In the second round Bute continued to stalk, leveling his left to Froch’s body, pressing forward, his chin completely unprotected as he elected to carry his right exceptionally low. Midway through the round a right hand counter froze Bute who again awkwardly embraced Froch to avoid further punishment. Despite this, Bute continued to press, backing Froch up while giving the challenger more opportunities to counter. Two more right hands shook Bute just before the bell.
By this point, a shift in tactics might have been a bright idea for Bute and his corner, but evidently no such thought occurred to the champion. It cost him big time in round three, the round which decided the fight. Bute, still stalking the challenger, landed two quick jabs and a glancing left behind them, possibly his best combination of the entire fight, and Froch responded by instantly launching a withering two-fisted attack that left Bute hanging on to his nemesis like a lovelorn teenager clutching her high school sweetheart, both arms around Froch’s torso, his head resting on Froch’s shoulder.
Taking shot after shot, the champion appeared lost, out of his element. Froch threw punches with impunity, at one point flagrantly aiming an uppercut, something simply not done in championship level boxing, and landing it cleanly. By this point Bute’s legs had turned to rubber which meant his power was all but gone, yet despite this he never stopped trying to load up his left uppercut. He also never stopped carrying his hands low. Froch continued to take target practice, landing a huge, flush right and then battering Bute from one side of the ring to the other before finally, mercifully, the bell ended the relentless assault.
It could not have been more evident that Bute desperately needed to implement Plan B, but this is difficult to do when your head is ringing and your legs are now composed of so much sponge cake. It’s additionally difficult when your opponent smells blood and is closing in for the kill.
Bute actually had a better round at the start of the fourth, but how demoralizing it must have been for him to land his money shot — a heavy left cross flush on Froch’s jaw — and see his opponent simply sneer in response. Froch then stalked Bute to the ropes and got home a huge right hand which snapped the champion’s head back and prompted another extended pounding with a final, booming right just as the bell sounded. Bute was in such trouble he was hanging on to the referee, as well as Froch, to keep his feet. At round’s end, the champion staggered back to his corner on extremely unsteady legs. Bute was finished.
The rest, as they say, was mere aftermath. Bute bled now from a cut above his left eye, but more to the point, he had no strength left, no snap on his punches, and no reply to Froch’s tactics. “The Cobra” had successfully turned Bute’s southpaw style into a liability, his right hand leads connecting with unerring accuracy. Froch advanced and once again landed a huge uppercut and then another flurry punctuated by a devastating right. Bute’s legs buckled, only the ropes kept him from toppling, and bedlam ensued as ringsiders assumed referee Earl Brown, who had signaled a knockdown and was giving Bute an eight count, had in fact stopped the fight. Various people entered the ring while the bout remained in progress, but it was obvious that matters had been well decided. Referee Brown waved his arms as a hurt and confused Bute gazed about the ring, his championship, along with his high reputation, gone for good.

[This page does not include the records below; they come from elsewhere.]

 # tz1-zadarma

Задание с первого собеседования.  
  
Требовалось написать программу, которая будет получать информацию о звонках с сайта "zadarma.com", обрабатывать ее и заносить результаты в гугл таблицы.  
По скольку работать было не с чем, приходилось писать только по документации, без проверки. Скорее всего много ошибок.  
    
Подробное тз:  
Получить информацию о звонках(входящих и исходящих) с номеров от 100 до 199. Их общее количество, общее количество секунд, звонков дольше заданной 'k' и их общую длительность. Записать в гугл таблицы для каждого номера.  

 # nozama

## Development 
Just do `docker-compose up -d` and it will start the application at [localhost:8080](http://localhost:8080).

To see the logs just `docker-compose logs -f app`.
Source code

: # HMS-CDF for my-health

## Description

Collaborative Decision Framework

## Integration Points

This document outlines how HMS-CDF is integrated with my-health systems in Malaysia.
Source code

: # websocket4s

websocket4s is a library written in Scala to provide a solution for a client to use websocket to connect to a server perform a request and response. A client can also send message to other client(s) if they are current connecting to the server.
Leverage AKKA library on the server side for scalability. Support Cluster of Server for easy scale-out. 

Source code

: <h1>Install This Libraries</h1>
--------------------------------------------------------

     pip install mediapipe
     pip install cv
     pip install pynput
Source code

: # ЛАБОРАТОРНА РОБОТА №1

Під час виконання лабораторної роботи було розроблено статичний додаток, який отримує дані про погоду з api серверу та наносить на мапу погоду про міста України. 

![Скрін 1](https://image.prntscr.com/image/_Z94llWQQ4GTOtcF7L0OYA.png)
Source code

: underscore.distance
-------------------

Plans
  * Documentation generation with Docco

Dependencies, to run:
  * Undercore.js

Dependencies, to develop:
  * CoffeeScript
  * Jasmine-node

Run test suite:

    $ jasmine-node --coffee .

No one foresaw this. Some had picked Froch to prevail, though a minority to be sure, but Froch vs Bute was universally regarded as an intriguing and competitive match. Virtually no one expected “The Cobra” to be able to batter Bute in the early going and gain complete control of the fight in less than three rounds. Did we underestimate Froch, or overestimate Bute? Likely a bit of both. Many based their assessments on the two men’s comparative performances against Glen Johnson; Froch struggled somewhat to subdue the veteran, while Bute dominated with ease. Others looked to Froch’s bout with Andre Ward and thought, wrongly of course, that they saw a stale and aging fighter.
In any case, Bute’s aggressive tactics played into Froch’s hands and his lack of respect for the challenger’s power sealed his fate. While Bute has a rematch clause, it would be sheer folly to take an immediate return. Bute needs one or two confidence-building tuneups before he even considers again entering a ring with Carl Froch in it. Not to mention a complete rethink about how to confront Nottingham’s revitalized Cobra.